Я глянул туда и заметил, что постепенно над окном разрастается крупный вихрь. Снежинки двигались с какой-то нереальной плавностью, словно невидимая сила захватила их и направила прямо в комнату к великанше в гробу.
— Такое уже было раньше, — сказал я.
— Но чего она пытается этим добиться? Вернуть всё обратно?
— Этого не знаю. Опиши что там.
— Снег оседает на жёлтоватом лице великанши, будто притягиваясь к нему, и не тает. А шаманка всё продолжает танцевать, кружится вокруг неё, словно не замечая, что снег и холод проникает глубже в комнату.
— Вероятно она в трансе, — рассуждаю я.
— Погоди, что-то происходит… — её голос дрогнул, став чуть тише. — Что-то не то с телом великанши, шаманка остановилась, прекратила петь.
— Что там?
— Тело странно подрагивает, и лицо… оно словно меняется… нет, это трупные пятна — они двигаются. Расходятся волнами, меняют своё расположение, как бы перетекают в другие формы.
— Подробнее, пожалуйста, — просил я в нетерпении.
— Ну даже не знаю. Шаманка кажется в ступоре, не знаю шокирована она или всё идёт по плану. Эти коричнево-жёлтые пятна двигаются, и… я поняла, они не просто меняются, нет, они превращаются в непонятные символы, как будто тело великанши стало листом для чьей-то древней записи. Что-то между иероглифами и смутными узорами, я такого никогда в жизни не видела. И они медленно растекаются по её коже, пульсируют, словно дышат.
Каждое слово звучало так, будто Нарина не видела, а лишь угадывала; и я до меня постепенно докатывалось запоздалое чувство, что скорее всего не только мы наблюдаем за этим процессом, но и кто-то с другой стороны, — кто возможно изначально ждал нас, — смотрит на нас сквозь ночное небо.
— О господи, губы великанши, они шевелятся… и платье на груди, оно приподнимается, там есть что-то тёмное, символы собираются в этой области… оттуда сейчас что-то вырвется!

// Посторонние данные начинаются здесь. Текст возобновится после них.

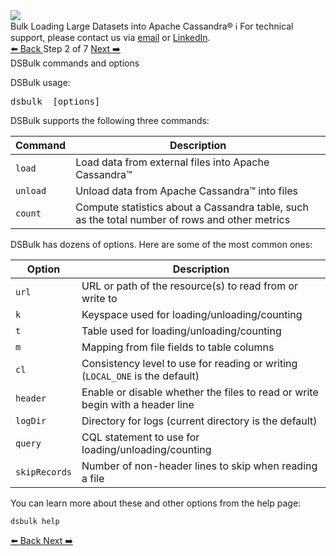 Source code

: <!-- TOP -->
<div class="top">
  <img class="scenario-academy-logo" src="https://datastax-academy.github.io/katapod-shared-assets/images/ds-academy-2023.svg" />
  <div class="scenario-title-section">
    <span class="scenario-title">Bulk Loading Large Datasets into Apache Cassandra®</span>
    <span class="scenario-subtitle">ℹ️ For technical support, please contact us via <a href="mailto:aleksandr.volochnev@datastax.com">email</a> or <a href="https://dtsx.io/aleks">LinkedIn</a>.</span>
  </div>
</div>

<!-- NAVIGATION -->
<div id="navigation-top" class="navigation-top">
 <a href='command:katapod.loadPage?[{"step":"step1-cassandra"}]'
   class="btn btn-dark navigation-top-left">⬅️ Back
 </a>
<span class="step-count"> Step 2 of 7</span>
 <a href='command:katapod.loadPage?[{"step":"step3-cassandra"}]' 
    class="btn btn-dark navigation-top-right">Next ➡️
  </a>
</div>

<!-- CONTENT -->

<div class="step-title">DSBulk commands and options</div>

DSBulk usage:
<pre class="non-executable-code">
dsbulk <command> [options]
</pre>

DSBulk supports the following three commands:

| Command  | Description |
|----------|-------------|
| `load`   | Load data from external files into Apache Cassandra™   |
| `unload` | Unload data from Apache Cassandra™ into files | 
| `count`  | Compute statistics about a Cassandra table, such as the total number of rows and other metrics |

DSBulk has dozens of options. Here are some of the most common ones:

| Option        | Description |
|---------------|-------------|
| `url`         | URL or path of the resource(s) to read from or write to |
| `k`           | Keyspace used for loading/unloading/counting    |
| `t`           | Table used for loading/unloading/counting  | 
| `m`           | Mapping from file fields to table columns  |
| `cl`          | Consistency level to use for reading or writing (`LOCAL_ONE` is the default) |
| `header`      | Enable or disable whether the files to read or write begin with a header line |
| `logDir`      | Directory for logs (current directory is the default) |
| `query`       | CQL statement to use for loading/unloading/counting |
| `skipRecords` | Number of non-header lines to skip when reading a file |

You can learn more about these and other options from the help page:
```
dsbulk help
```

<!-- NAVIGATION -->
<div id="navigation-bottom" class="navigation-bottom">
 <a href='command:katapod.loadPage?[{"step":"step1-cassandra"}]'
   class="btn btn-dark navigation-bottom-left">⬅️ Back
 </a>
 <a href='command:katapod.loadPage?[{"step":"step3-cassandra"}]'
    class="btn btn-dark navigation-bottom-right">Next ➡️
  </a>
</div>
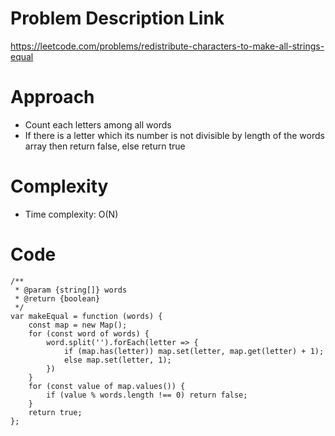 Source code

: # Problem Description Link
https://leetcode.com/problems/redistribute-characters-to-make-all-strings-equal

# Approach
<!-- Describe your approach to solving the problem. -->
- Count each letters among all words
- If there is a letter which its number is not divisible by length of the words array then return false, else return true 

# Complexity
- Time complexity: O(N)
<!-- Add your time complexity here, e.g. $$O(n)$$ -->

# Code
```
/**
 * @param {string[]} words
 * @return {boolean}
 */
var makeEqual = function (words) {
    const map = new Map();
    for (const word of words) {
        word.split('').forEach(letter => {
            if (map.has(letter)) map.set(letter, map.get(letter) + 1);
            else map.set(letter, 1);
        })
    }
    for (const value of map.values()) {
        if (value % words.length !== 0) return false;
    }
    return true;
};
```
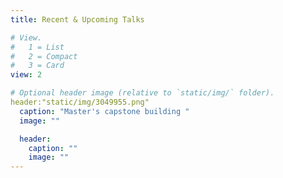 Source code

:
 ```yaml
---
title: Recent & Upcoming Talks

# View.
#   1 = List
#   2 = Compact
#   3 = Card
view: 2

# Optional header image (relative to `static/img/` folder).
header:"static/img/3049955.png"
  caption: "Master's capstone building "
  image: ""

  header:
    caption: ""
    image: ""
---
```

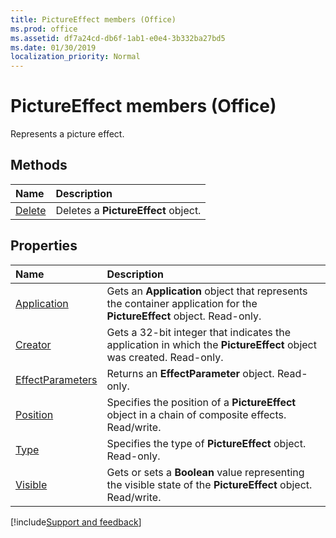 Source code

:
 ```yaml
---
title: PictureEffect members (Office)
ms.prod: office
ms.assetid: df7a24cd-db6f-1ab1-e0e4-3b332ba27bd5
ms.date: 01/30/2019
localization_priority: Normal
---
```



# PictureEffect members (Office)

Represents a picture effect.


## Methods

|Name|Description|
|:-----|:-----|
|[Delete](../../Office.PictureEffect.Delete.md)|Deletes a **PictureEffect** object.|


## Properties

|Name|Description|
|:-----|:-----|
|[Application](../../Office.PictureEffect.Application.md)|Gets an **Application** object that represents the container application for the **PictureEffect** object. Read-only.|
|[Creator](../../Office.PictureEffect.Creator.md)|Gets a 32-bit integer that indicates the application in which the **PictureEffect** object was created. Read-only.|
|[EffectParameters](../../Office.PictureEffect.EffectParameters.md)|Returns an **EffectParameter** object. Read-only.|
|[Position](../../Office.PictureEffect.Position.md)|Specifies the position of a **PictureEffect** object in a chain of composite effects. Read/write.|
|[Type](../../Office.PictureEffect.Type.md)|Specifies the type of **PictureEffect** object. Read-only.|
|[Visible](../../Office.PictureEffect.Visible.md)|Gets or sets a **Boolean** value representing the visible state of the **PictureEffect** object. Read/write.|

[!include[Support and feedback](~/includes/feedback-boilerplate.md)] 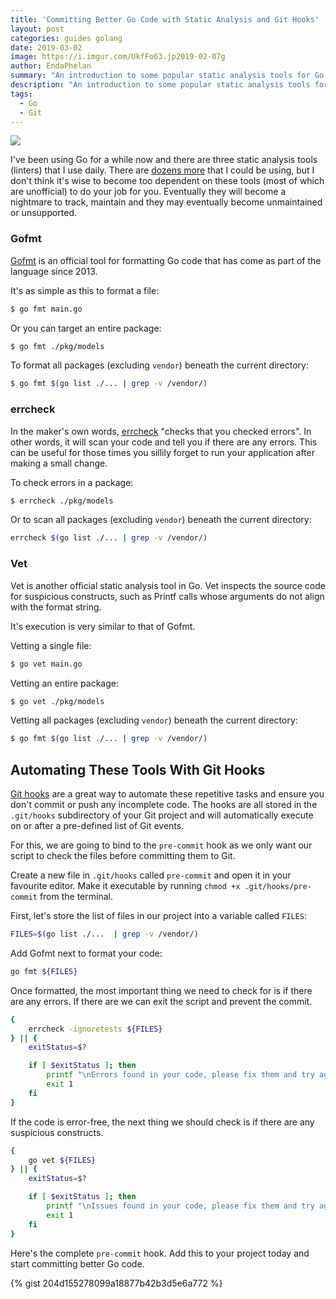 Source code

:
 ```yaml
---
title: 'Committing Better Go Code with Static Analysis and Git Hooks'
layout: post
categories: guides golang
date: 2019-03-02
image: https://i.imgur.com/UkfFo63.jp2019-02-07g
author: EndaPhelan
summary: "An introduction to some popular static analysis tools for Go and how to automate them using Git hooks"
description: "An introduction to some popular static analysis tools for Go and how to automate them using Git hooks"
tags:
  - Go
  - Git
---
```


![](.imgur.com/UkfFo63.jpg)

I've been using Go for a while now and there are three static analysis tools (linters) that I use daily. There are [dozens more](https://github.com/golangci/awesome-go-linters) that I could be using, but I don't think it's wise to become too dependent on these tools (most of which are unofficial) to do your job for you. Eventually they will become a nightmare to track, maintain and they may eventually become unmaintained or unsupported.

### Gofmt

[Gofmt](https://golang.org/cmd/gofmt/) is an official tool for formatting Go code that has come as part of the language since 2013.

It's as simple as this to format a file:

```sh
$ go fmt main.go
```

Or you can target an entire package:

```sh
$ go fmt ./pkg/models
```

To format all packages (excluding `vendor`) beneath the current directory:

```sh
$ go fmt $(go list ./... | grep -v /vendor/)
```

### errcheck

In the maker's own words, [errcheck](https://github.com/kisielk/errcheck) "checks that you checked errors". In other words, it will scan your code and tell you if there are any errors. This can be useful for those times you sillily forget to run your application after making a small change.

To check errors in a package:

```sh
$ errcheck ./pkg/models
```

Or to scan all packages (excluding `vendor`) beneath the current directory:

```sh
errcheck $(go list ./... | grep -v /vendor/)
```

### Vet

Vet is another official static analysis tool in Go. Vet inspects the source code for suspicious constructs, such as Printf calls whose arguments do not align with the format string.

It's execution is very similar to that of Gofmt.

Vetting a single file:

```sh
$ go vet main.go
```

Vetting an entire package:

```sh
$ go vet ./pkg/models
```

Vetting all packages (excluding `vendor`) beneath the current directory:

```sh
$ go fmt $(go list ./... | grep -v /vendor/)
```

## Automating These Tools With Git Hooks

[Git hooks](https://git-scm.com/book/en/v2/Customizing-Git-Git-Hooks) are a great way to automate these repetitive tasks and ensure you don't commit or push any incomplete code. The hooks are all stored in the `.git/hooks` subdirectory of your Git project and will automatically execute on or after a pre-defined list of Git events.

For this, we are going to bind to the `pre-commit` hook as we only want our script to check the files before committing them to Git. 

Create a new file in `.git/hooks` called `pre-commit` and open it in your favourite editor. Make it executable by running `chmod +x .git/hooks/pre-commit` from the terminal.

First, let's store the list of files in our project into a variable called `FILES`:

```sh
FILES=$(go list ./...  | grep -v /vendor/)
```

Add Gofmt next to format your code:

```sh
go fmt ${FILES}
```

Once formatted, the most important thing we need to check for is if there are any errors. If there are we can exit the script and prevent the commit.

```sh
{
	errcheck -ignoretests ${FILES}
} || {
	exitStatus=$?

	if [ $exitStatus ]; then
		printf "\nErrors found in your code, please fix them and try again."
		exit 1
	fi
}
```

If the code is error-free, the next thing we should check is if there are any suspicious constructs.

```sh
{
	go vet ${FILES}
} || {
	exitStatus=$?

	if [ $exitStatus ]; then
		printf "\nIssues found in your code, please fix them and try again."
		exit 1
	fi
}
```

Here's the complete `pre-commit` hook. Add this to your project today and start committing better Go code.

{% gist 204d155278099a18877b42b3d5e6a772 %} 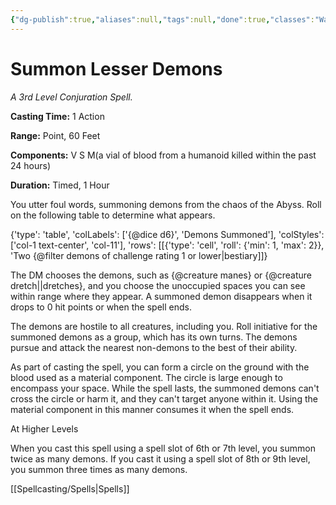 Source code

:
 ```yaml
---
{"dg-publish":true,"aliases":null,"tags":null,"done":true,"classes":"Warlock, Wizard,","spellLevel":3,"school":"Conjuration","source":"XGE","permalink":"/spells/summon-lesser-demons/","dgHomeLink":false,"dgPassFrontmatter":true}
---
```


# Summon Lesser Demons
*A 3rd Level Conjuration Spell.*

**Casting Time:** 1 Action

**Range:** Point, 60 Feet

**Components:** V S M(a vial of blood from a humanoid killed within the past 24 hours)

**Duration:** Timed, 1 Hour

You utter foul words, summoning demons from the chaos of the Abyss. Roll on the following table to determine what appears.



{'type': 'table', 'colLabels': ['{@dice d6}', 'Demons Summoned'], 'colStyles': ['col-1 text-center', 'col-11'], 'rows': [[{'type': 'cell', 'roll': {'min': 1, 'max': 2}}, 'Two {@filter demons of challenge rating 1 or lower|bestiary]]}



The DM chooses the demons, such as {@creature manes} or {@creature dretch||dretches}, and you choose the unoccupied spaces you can see within range where they appear. A summoned demon disappears when it drops to 0 hit points or when the spell ends.



The demons are hostile to all creatures, including you. Roll initiative for the summoned demons as a group, which has its own turns. The demons pursue and attack the nearest non-demons to the best of their ability.



As part of casting the spell, you can form a circle on the ground with the blood used as a material component. The circle is large enough to encompass your space. While the spell lasts, the summoned demons can't cross the circle or harm it, and they can't target anyone within it. Using the material component in this manner consumes it when the spell ends.

At Higher Levels

When you cast this spell using a spell slot of 6th or 7th level, you summon twice as many demons. If you cast it using a spell slot of 8th or 9th level, you summon three times as many demons.

[[Spellcasting/Spells|Spells]]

Вдруг Нарина ахнула и на секунду зажмурилась. Я хотел что-то сказать, но слова застряли в горле. Когда она вновь открыла глаза и посмотрела туда, то словно растерялась, стала описывать неуверенно.
— На груди великанши что-то плавает, нечто чёрное. И… шаманка смотрит куда-то наверх, к потолку… её лицо, оно…
Голос Нарины стал глохнуть, но не от волнения, он будто проваливался на глубину. И я кожей ощутил холод, расползающийся по комнате, не резкий зимний холод, а мерный и едва ощутимый.
— Что-то не так, — сказал я, и она тоже это поняла.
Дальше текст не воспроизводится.